Ramon
se mudou da terra
No meio da década de 1980 eu cheguei a Itabuna para estudar
e trabalhar. Era bancário e sindicalista, mas queria ser escritor. Por revés da
sorte, acabei advogado e político, uma lástima.
Naquele tempo,
transitava na senda da arte entre Buerarema e Ilhéus uma trupe felliniana:
Jackson, Betão, Alba, Eva, Gideon, Gal, Delmo, Zé Henrique e, naquela miríade
estrelar, ele, claro, RAMON VANE, o mais cênico de todos.
A figura de um pintor holandês do século XVII, a recitação
de um menestrel medieval e a presença carismática de um franciscano. Um astro
rasgando o céu da Mata Atlântica.
Nosso Rimbaud trovando no alto da proa de um barco bêbado,
singrando os mares e domando as ondas naquela temporada no inferno, atirando
poesias contra a estação da ditadura ainda presente.
Eu o encontrava quase todas as noites no curso noturno de Direito da FESPI.
Eu o encontrava quase todas as noites no curso noturno de Direito da FESPI.
Fomos colegas e contemporâneos, nos códigos e na
decodificação da Justiça, mas “as leis não bastam, os lírios não nascem da
lei”, como aprendemos com Drummond e escrevemos o nome tumulto na pedra.
Era tímido na faculdade, nunca o encontrei no DCE, mas
enxergava-o de soslaio num canto da biblioteca do Departamento de Letras, onde
ambos acorríamos à procura da consolação na palavra.
Porém, como ele sabe
agora, jamais encontramos um bálsamo, conforto ou doçura na provisoriedade
dessa condenação da existência.

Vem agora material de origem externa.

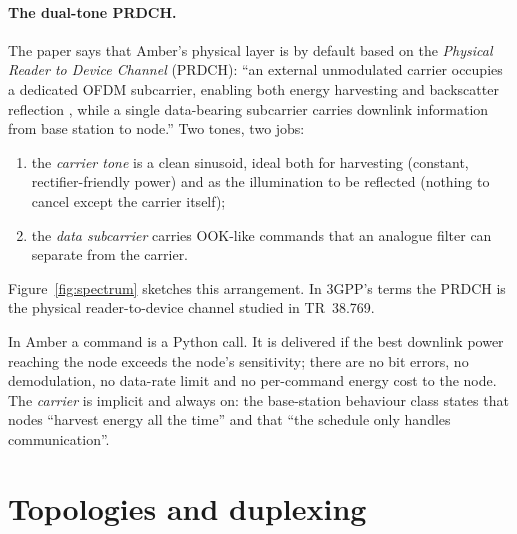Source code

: \paragraph{The dual-tone PRDCH.}
The paper says that Amber's physical layer is by default based on the
\emph{Physical Reader to Device Channel} (PRDCH): ``an external unmodulated
carrier occupies a dedicated OFDM subcarrier, enabling both energy harvesting
and backscatter reflection \citep{zhu2022ofdma}, while a single data-bearing
subcarrier carries downlink information from base station to node.'' Two tones,
two jobs:
\begin{enumerate}
 \item the \emph{carrier tone} is a clean sinusoid, ideal both for harvesting
   (constant, rectifier-friendly power) and as the illumination to be reflected
   (nothing to cancel except the carrier itself);
 \item the \emph{data subcarrier} carries OOK-like commands that an analogue
   filter can separate from the carrier.
\end{enumerate}
Figure~\ref{fig:spectrum} sketches this arrangement. In 3GPP's terms the
PRDCH is the physical reader-to-device channel studied in TR~38.769.

\begin{reality}
In Amber a command is a Python call. It is delivered if the best downlink
power reaching the node exceeds the node's sensitivity; there are no bit errors,
no demodulation, no data-rate limit and no per-command energy cost to the
node. The \emph{carrier} is implicit and always on: the base-station behaviour
class states that nodes ``harvest energy all the time'' and that ``the schedule
only handles communication''.
\end{reality}

\section{Topologies and duplexing}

Talvez nessa travessia, na eternidade de
serafins e cítaras, ele possa declamar todo seu lirismo sem a azáfama e a
urgência dos dias terrenos.
Neste domingo acordei com uma mensagem de Gideon Rosa: “Ramon se mudou da terra hoje de madrugada”.
Neste domingo acordei com uma mensagem de Gideon Rosa: “Ramon se mudou da terra hoje de madrugada”.
Assustado, levantei mudo e pasmo, e essas reminiscências me
afloraram durante toda a manhã.
Daqui de Itororó, lamentavelmente, não pude ir ao
sepultamento, então, mando rápidas e atropeladas letras na ambição de
contribuir para desentortar as veredas no seu caminho ao paraíso.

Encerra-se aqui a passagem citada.